GRU-PFG: Extract Inter-stock Correlation from Stock Factors with Graph Neural Network
摘要
The complexity of stocks and industries presents challenges for stock prediction. Currently, stock prediction models can be divided into two categories. One category, represented by Gated Recurrent Unit (GRU) and Attention-based Long Short-Term Memory (ALSTM), relies solely on stock factors for prediction, with limited effectiveness. The other category, represented by shared information stock trend forecasting framework (HIST) and Temporal Routing Adaptor (TRA), incorporates not only stock factors but also industry information, industry financial reports, public sentiment, and other inputs for prediction. The second category of models can capture correlations between stocks by introducing additional information, but the extra data is difficult to standardize and generalize. Considering the current state and limitations of these two types of models, this paper proposes a model named Gated Recurrent Unit Integrated with Factor Projection Graph Framework (GRU-PFG).
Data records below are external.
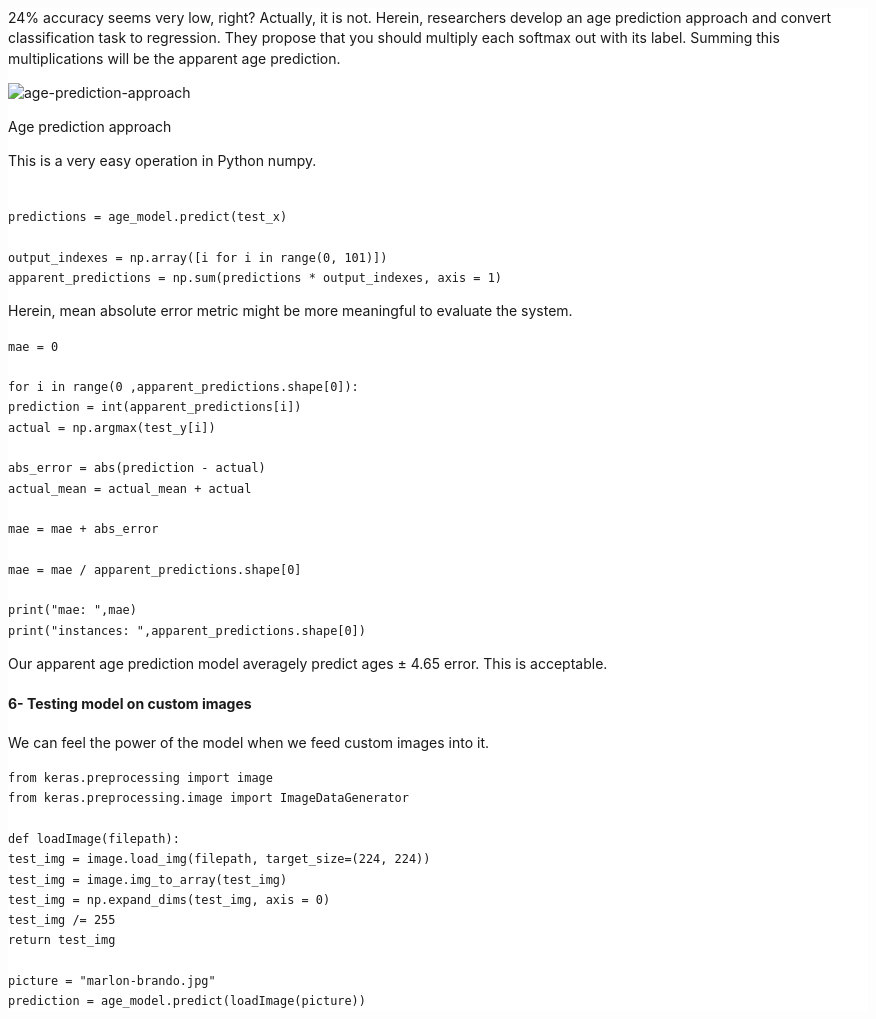 24% accuracy seems very low, right? Actually, it is not. Herein, researchers develop an age prediction approach and convert classification task to regression. They propose that you should multiply each softmax out with its label. Summing this multiplications will be the apparent age prediction.

![age-prediction-approach](https://i2.wp.com/sefiks.com/wp-content/uploads/2019/02/age-prediction-approach.png?resize=393%2C310&ssl=1)

Age prediction approach

This is a very easy operation in Python numpy.
```

predictions = age_model.predict(test_x)
 
output_indexes = np.array([i for i in range(0, 101)])
apparent_predictions = np.sum(predictions * output_indexes, axis = 1)
```

Herein, mean absolute error metric might be more meaningful to evaluate the system.


```
mae = 0
 
for i in range(0 ,apparent_predictions.shape[0]):
prediction = int(apparent_predictions[i])
actual = np.argmax(test_y[i])
 
abs_error = abs(prediction - actual)
actual_mean = actual_mean + actual
 
mae = mae + abs_error
 
mae = mae / apparent_predictions.shape[0]
 
print("mae: ",mae)
print("instances: ",apparent_predictions.shape[0])
```

Our apparent age prediction model averagely predict ages ± 4.65 error. This is acceptable.

#### 6- Testing model on custom images

We can feel the power of the model when we feed custom images into it.
```
from keras.preprocessing import image
from keras.preprocessing.image import ImageDataGenerator
 
def loadImage(filepath):
test_img = image.load_img(filepath, target_size=(224, 224))
test_img = image.img_to_array(test_img)
test_img = np.expand_dims(test_img, axis = 0)
test_img /= 255
return test_img
 
picture = "marlon-brando.jpg"
prediction = age_model.predict(loadImage(picture))
```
This model only takes stock factors as input and extracts inter-stock correlations using graph neural networks. It achieves prediction results that not only outperform the others models relies solely on stock factors, but also achieve comparable performance to the second category models. The experimental results show that on the CSI300 dataset, the IC of GRU-PFG is 0.134, outperforming HIST’s 0.131 and significantly surpassing GRU and Transformer, achieving results better than the second category models. Moreover as a model that relies solely on stock factors, it doesn’t require additional industry-specific information and can be used more generally.